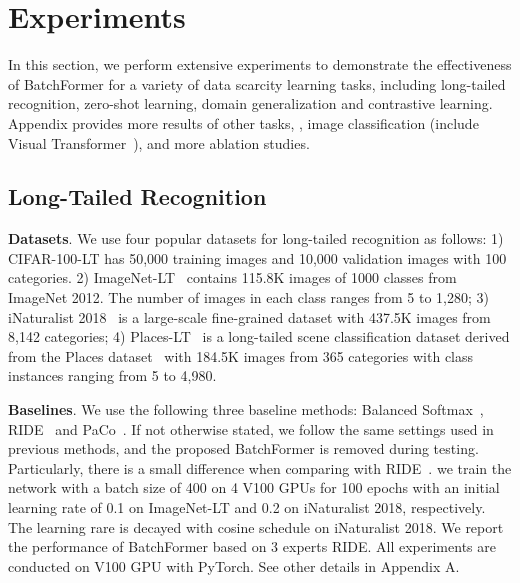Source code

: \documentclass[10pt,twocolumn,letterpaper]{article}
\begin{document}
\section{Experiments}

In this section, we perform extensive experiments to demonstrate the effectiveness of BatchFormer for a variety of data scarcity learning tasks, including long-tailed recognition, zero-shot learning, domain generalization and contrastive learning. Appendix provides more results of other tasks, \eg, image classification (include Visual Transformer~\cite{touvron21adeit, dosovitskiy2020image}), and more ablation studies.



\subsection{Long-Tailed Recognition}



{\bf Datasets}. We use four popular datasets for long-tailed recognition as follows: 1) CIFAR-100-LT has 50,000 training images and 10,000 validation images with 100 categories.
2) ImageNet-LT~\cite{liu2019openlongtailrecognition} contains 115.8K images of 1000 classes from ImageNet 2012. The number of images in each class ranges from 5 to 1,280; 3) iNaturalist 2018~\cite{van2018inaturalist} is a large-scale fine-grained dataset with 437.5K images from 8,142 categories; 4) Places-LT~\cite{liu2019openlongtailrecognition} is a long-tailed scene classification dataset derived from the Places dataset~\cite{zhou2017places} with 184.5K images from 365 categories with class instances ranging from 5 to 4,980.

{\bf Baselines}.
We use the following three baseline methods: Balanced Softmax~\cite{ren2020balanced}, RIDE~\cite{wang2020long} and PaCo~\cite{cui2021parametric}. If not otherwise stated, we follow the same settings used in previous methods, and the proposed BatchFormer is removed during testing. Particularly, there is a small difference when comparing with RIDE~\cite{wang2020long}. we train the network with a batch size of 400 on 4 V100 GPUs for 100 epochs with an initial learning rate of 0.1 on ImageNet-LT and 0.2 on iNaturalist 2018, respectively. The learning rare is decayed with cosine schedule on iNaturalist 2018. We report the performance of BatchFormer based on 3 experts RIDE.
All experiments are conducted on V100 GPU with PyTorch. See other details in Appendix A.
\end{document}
──────────────────────────────
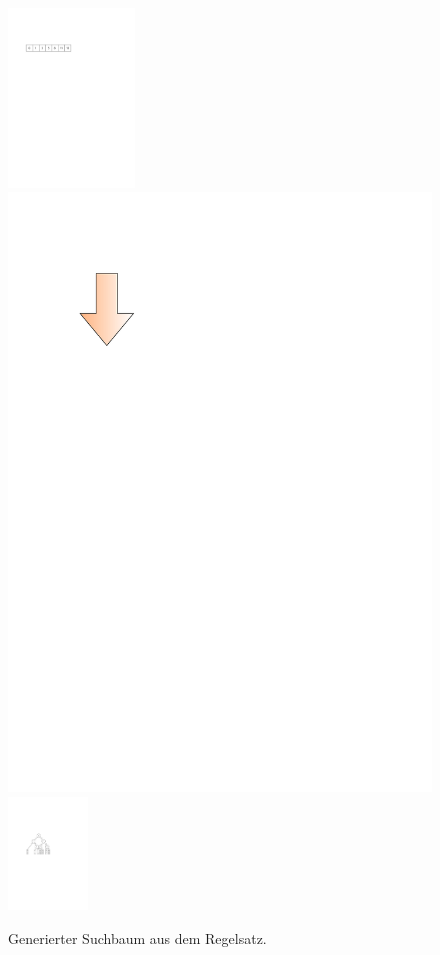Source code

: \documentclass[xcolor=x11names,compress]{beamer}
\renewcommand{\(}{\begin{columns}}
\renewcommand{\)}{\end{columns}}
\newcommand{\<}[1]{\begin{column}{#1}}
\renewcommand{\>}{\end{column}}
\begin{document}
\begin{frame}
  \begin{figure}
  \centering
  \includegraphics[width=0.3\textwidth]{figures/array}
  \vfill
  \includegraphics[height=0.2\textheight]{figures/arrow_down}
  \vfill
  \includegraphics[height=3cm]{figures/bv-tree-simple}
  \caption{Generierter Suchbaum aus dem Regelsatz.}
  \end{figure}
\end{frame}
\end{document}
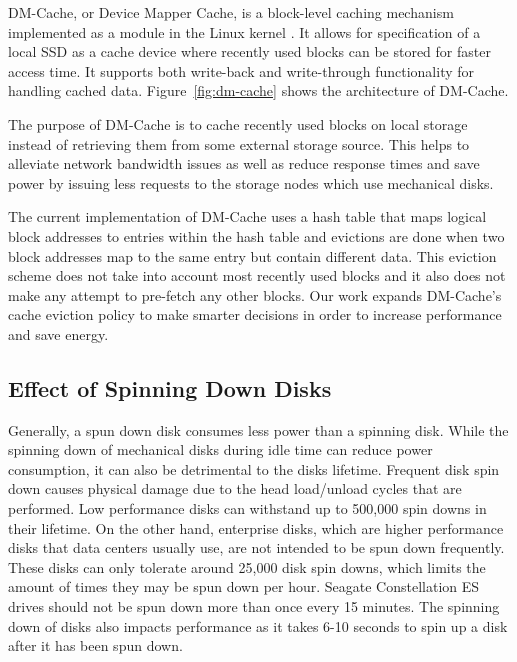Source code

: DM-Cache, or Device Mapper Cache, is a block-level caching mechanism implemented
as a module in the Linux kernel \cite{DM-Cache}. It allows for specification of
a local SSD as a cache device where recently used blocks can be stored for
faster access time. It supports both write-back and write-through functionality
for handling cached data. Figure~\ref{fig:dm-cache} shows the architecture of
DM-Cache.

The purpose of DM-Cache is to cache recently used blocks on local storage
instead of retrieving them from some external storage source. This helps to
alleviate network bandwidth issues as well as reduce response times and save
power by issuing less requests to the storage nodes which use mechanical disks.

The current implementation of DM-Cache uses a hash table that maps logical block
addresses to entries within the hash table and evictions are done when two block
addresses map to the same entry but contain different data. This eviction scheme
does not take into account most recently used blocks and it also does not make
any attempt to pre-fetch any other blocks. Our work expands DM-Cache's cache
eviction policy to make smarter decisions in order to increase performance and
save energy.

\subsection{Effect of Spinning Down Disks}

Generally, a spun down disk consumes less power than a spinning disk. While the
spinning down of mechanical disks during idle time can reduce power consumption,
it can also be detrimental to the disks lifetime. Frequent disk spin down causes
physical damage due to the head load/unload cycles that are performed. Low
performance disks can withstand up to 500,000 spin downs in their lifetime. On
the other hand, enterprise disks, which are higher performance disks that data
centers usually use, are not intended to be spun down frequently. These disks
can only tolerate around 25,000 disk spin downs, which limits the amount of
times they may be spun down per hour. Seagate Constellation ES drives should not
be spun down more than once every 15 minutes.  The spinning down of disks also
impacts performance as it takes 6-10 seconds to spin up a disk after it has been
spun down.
──────────────────────────────
Using the records above, count how many lines include the word "iNaturalist", and reply only with that figure.

2